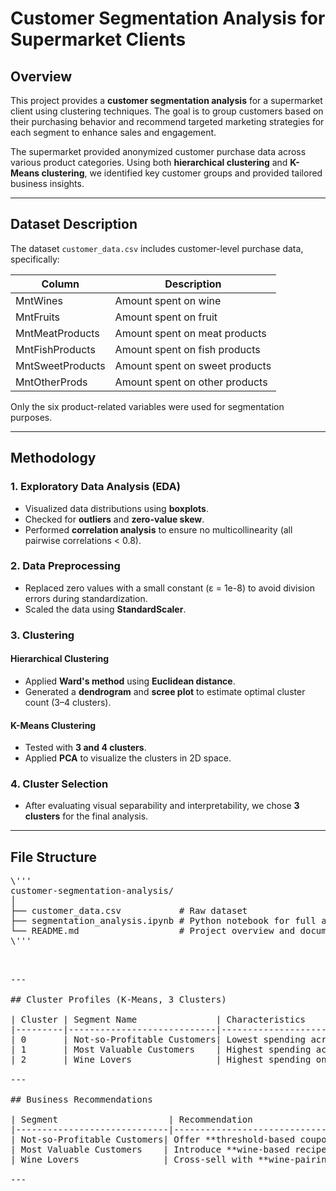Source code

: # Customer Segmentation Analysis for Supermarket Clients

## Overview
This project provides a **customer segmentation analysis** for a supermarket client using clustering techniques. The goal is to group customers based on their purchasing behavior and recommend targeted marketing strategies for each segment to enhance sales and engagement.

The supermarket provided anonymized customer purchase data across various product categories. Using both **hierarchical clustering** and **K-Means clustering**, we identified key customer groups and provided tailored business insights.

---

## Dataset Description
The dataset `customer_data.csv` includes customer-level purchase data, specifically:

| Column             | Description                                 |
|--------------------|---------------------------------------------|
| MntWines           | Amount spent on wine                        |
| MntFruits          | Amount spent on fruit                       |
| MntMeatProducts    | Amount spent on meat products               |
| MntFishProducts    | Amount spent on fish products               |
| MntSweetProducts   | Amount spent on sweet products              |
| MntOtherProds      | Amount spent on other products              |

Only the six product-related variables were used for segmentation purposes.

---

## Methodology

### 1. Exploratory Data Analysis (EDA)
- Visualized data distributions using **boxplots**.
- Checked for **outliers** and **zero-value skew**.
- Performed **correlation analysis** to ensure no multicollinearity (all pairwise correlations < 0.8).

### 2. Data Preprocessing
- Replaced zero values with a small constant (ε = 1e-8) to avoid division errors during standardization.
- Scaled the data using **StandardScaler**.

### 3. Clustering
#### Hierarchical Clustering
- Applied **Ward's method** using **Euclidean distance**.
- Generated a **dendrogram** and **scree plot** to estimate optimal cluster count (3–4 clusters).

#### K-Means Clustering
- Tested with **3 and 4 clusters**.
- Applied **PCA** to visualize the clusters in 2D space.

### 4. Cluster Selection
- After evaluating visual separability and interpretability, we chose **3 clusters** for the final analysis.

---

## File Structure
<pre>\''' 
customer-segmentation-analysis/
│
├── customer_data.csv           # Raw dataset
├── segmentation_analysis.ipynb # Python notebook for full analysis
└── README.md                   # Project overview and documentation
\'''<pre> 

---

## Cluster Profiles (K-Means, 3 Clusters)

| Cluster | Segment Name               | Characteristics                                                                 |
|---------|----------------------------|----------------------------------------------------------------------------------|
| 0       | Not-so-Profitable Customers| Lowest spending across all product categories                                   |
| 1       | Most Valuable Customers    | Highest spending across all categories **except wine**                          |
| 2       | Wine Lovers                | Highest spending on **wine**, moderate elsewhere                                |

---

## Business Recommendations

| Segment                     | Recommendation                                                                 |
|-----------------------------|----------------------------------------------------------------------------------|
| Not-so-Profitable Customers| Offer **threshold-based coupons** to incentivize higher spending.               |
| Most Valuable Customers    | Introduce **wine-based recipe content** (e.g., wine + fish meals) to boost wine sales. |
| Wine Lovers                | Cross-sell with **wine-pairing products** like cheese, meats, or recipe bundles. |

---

# # # # #

For each record above, write it out exactly and omit any picture.

* **Answer space**
Source code

: # Customer Segmentation Analysis for Supermarket Clients

## Overview
This project provides a **customer segmentation analysis** for a supermarket client using clustering techniques. The goal is to group customers based on their purchasing behavior and recommend targeted marketing strategies for each segment to enhance sales and engagement.

The supermarket provided anonymized customer purchase data across various product categories. Using both **hierarchical clustering** and **K-Means clustering**, we identified key customer groups and provided tailored business insights.

---

## Dataset Description
The dataset `customer_data.csv` includes customer-level purchase data, specifically:

| Column             | Description                                 |
|--------------------|---------------------------------------------|
| MntWines           | Amount spent on wine                        |
| MntFruits          | Amount spent on fruit                       |
| MntMeatProducts    | Amount spent on meat products               |
| MntFishProducts    | Amount spent on fish products               |
| MntSweetProducts   | Amount spent on sweet products              |
| MntOtherProds      | Amount spent on other products              |

Only the six product-related variables were used for segmentation purposes.

---

## Methodology

### 1. Exploratory Data Analysis (EDA)
- Visualized data distributions using **boxplots**.
- Checked for **outliers** and **zero-value skew**.
- Performed **correlation analysis** to ensure no multicollinearity (all pairwise correlations < 0.8).

### 2. Data Preprocessing
- Replaced zero values with a small constant (ε = 1e-8) to avoid division errors during standardization.
- Scaled the data using **StandardScaler**.

### 3. Clustering
#### Hierarchical Clustering
- Applied **Ward's method** using **Euclidean distance**.
- Generated a **dendrogram** and **scree plot** to estimate optimal cluster count (3–4 clusters).

#### K-Means Clustering
- Tested with **3 and 4 clusters**.
- Applied **PCA** to visualize the clusters in 2D space.

### 4. Cluster Selection
- After evaluating visual separability and interpretability, we chose **3 clusters** for the final analysis.

---

## File Structure
<pre>\''' 
customer-segmentation-analysis/
│
├── customer_data.csv           # Raw dataset
├── segmentation_analysis.ipynb # Python notebook for full analysis
└── README.md                   # Project overview and documentation
\'''<pre> 

---

## Cluster Profiles (K-Means, 3 Clusters)

| Cluster | Segment Name               | Characteristics                                                                 |
|---------|----------------------------|----------------------------------------------------------------------------------|
| 0       | Not-so-Profitable Customers| Lowest spending across all product categories                                   |
| 1       | Most Valuable Customers    | Highest spending across all categories **except wine**                          |
| 2       | Wine Lovers                | Highest spending on **wine**, moderate elsewhere                                |

---

## Business Recommendations

| Segment                     | Recommendation                                                                 |
|-----------------------------|----------------------------------------------------------------------------------|
| Not-so-Profitable Customers| Offer **threshold-based coupons** to incentivize higher spending.               |
| Most Valuable Customers    | Introduce **wine-based recipe content** (e.g., wine + fish meals) to boost wine sales. |
| Wine Lovers                | Cross-sell with **wine-pairing products** like cheese, meats, or recipe bundles. |

---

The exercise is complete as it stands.